Let me first explain some testing terminology, so that we can be careful with it. In statistical hypothesis testing, there is defined a "null hypothesis" (nothing is changed from normal), and a competing "alternative hypothesis" (something is changed from normal). Usually we, the experimenter, are in some way rooting for the alternative hypothesis (as in: this drug makes sick people recover faster, so now we can build a manufacturing plant and start selling it). To be safe, hypothesis tests are therefore set up with a very high burden of proof for the alternative hypothesis. The end result is technically one of either "reject the null hypothesis" or "do not reject the null hypothesis" -- and without extraordinary evidence to the contrary, we "do not reject the null hypothesis" (i.e., assume nothing has changed by default: compare to other notions like burden of proof and Occam's razor).
Mathematically for us, the null hypothesis will be a specific fixed number (probability distribution), and the alternative hypothesis will be that something varies from that expected number. For dice-testing, therefore, the null hypothesis is actually that the die is perfectly balanced (no face different than the others; e.g., 1/6 chance each for a d6). The alternative hypothesis is that the die is malformed in some way (i.e., at least one face with an altered chance of appearing). So based on what I just said above, if the test says that the die is unbalanced (reject the null hypothesis), then you can pretty much take that to the bank. But if the test fails to say that -- then we've got an open question as to what, exactly, that tells us. (Hence, this investigation.)
Here are three important terms in a hypothesis test: n, α (alpha), and β (beta). The value n is the sample size; how many times we roll the die for our test (previously I'd said the test is justified for a minimum of n=5 times the faces on the die; i.e., 30 rolls for a d6, 100 rolls for a d20). Value α is the chance of a false positive (Type I error; rejecting the null hypothesis when it's true; apparently getting evidence of an unfair die when it's actually balanced; also called the "significance level"). Value β is the chance of a false negative (Type II error; non-rejection of the null hypothesis when it's false; finding no evidence of an unfair die when it's actually unbalanced; also 1 - "power level"). More on these error types here.
Going into the test, you can pick any 2 of the 3 (the last term is logically determined by the others). Obviously, we would like both α and β to be as low as possible, but neither can be zero. A higher sample size n, of course, always helps us. But for a fixed sample size n lowering α increases β and vice-versa (it is, therefore, a balancing act). In practice, you usually set n to whatever size you can best achieve (time and grant-money permitting), and α to the industry-standard of 5%.

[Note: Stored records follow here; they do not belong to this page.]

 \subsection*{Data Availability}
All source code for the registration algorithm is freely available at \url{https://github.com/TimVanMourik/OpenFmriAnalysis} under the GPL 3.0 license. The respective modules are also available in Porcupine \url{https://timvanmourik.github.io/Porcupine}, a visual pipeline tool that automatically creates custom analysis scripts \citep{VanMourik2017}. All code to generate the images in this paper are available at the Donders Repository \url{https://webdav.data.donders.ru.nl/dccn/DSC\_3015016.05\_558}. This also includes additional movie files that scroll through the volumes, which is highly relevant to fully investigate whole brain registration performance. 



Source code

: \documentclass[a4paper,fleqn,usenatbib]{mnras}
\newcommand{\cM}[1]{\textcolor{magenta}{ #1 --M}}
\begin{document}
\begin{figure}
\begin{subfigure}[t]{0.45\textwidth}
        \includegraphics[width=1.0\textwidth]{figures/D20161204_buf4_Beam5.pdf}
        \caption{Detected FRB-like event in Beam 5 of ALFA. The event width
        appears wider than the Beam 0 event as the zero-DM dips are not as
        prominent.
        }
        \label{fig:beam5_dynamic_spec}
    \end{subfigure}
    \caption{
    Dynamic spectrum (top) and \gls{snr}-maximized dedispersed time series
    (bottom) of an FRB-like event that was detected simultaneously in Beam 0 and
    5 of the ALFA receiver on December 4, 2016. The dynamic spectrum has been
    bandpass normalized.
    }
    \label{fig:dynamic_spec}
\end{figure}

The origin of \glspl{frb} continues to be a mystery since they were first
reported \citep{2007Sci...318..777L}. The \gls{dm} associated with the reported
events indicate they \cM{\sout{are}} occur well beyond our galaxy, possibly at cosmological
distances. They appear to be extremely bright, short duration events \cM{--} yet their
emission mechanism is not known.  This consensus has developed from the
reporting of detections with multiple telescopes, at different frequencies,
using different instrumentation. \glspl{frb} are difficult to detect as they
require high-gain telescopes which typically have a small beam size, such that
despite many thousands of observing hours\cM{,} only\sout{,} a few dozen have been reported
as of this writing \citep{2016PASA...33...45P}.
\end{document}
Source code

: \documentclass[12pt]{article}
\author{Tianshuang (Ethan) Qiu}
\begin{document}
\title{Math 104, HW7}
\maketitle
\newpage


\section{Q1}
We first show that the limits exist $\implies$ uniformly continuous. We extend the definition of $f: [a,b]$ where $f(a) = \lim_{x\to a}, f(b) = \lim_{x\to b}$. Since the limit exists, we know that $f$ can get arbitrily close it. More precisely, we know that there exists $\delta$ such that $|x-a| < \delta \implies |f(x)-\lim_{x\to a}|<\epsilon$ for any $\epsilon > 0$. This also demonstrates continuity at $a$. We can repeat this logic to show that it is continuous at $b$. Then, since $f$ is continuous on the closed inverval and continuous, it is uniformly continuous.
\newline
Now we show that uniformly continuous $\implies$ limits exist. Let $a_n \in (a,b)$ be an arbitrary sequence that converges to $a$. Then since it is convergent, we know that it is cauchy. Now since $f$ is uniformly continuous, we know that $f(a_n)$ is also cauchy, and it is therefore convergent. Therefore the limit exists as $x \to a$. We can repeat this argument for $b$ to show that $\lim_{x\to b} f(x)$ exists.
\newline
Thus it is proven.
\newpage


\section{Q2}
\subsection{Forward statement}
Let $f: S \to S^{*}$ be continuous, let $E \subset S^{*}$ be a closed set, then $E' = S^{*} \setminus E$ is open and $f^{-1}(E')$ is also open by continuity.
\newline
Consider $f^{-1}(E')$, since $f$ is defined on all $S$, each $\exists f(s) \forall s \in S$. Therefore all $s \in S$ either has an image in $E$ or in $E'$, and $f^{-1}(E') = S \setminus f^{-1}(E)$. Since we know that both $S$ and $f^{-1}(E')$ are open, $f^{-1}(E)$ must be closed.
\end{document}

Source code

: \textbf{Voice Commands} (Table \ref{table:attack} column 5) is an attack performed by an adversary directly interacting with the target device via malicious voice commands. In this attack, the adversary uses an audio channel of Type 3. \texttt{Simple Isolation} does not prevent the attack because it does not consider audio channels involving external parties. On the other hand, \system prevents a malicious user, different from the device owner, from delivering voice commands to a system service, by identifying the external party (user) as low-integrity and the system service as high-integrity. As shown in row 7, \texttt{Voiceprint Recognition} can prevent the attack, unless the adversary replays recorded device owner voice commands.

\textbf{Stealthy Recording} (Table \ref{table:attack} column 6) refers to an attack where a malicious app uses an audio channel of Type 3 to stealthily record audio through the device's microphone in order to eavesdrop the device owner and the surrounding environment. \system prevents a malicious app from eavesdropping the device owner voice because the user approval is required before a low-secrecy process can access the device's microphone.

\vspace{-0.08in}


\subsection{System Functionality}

In theory you could solve for the resulting β value -- except that to do so would require perfect knowledge of the balance of the die you're testing -- and of course, that's what you're trying to determine in the first place with the hypothesis test.
So: here's what you'll be getting below. Assume that your die has a single odd face that is biased in some way (different probability than the others: I'll call this special probability P0), and that the other faces all have equal probability from what's left. We'll make a graph for every possible value of P0 (on the x-axis), and compare it to the simulated value of 1-β (so that higher is better, on the y-axis), and see what that looks like. This is called the "power curve" for the test; it's an important analysis, but usually glossed over in introductory statistics courses.
(Side note: Is the "one odd face" model realistic? Probably not: if you shave down one edge, then you'll change the likelihood of at least two faces appearing. If one face appears less, then the opposite face should come up more. But at least this model gives us an impression of the test's power.)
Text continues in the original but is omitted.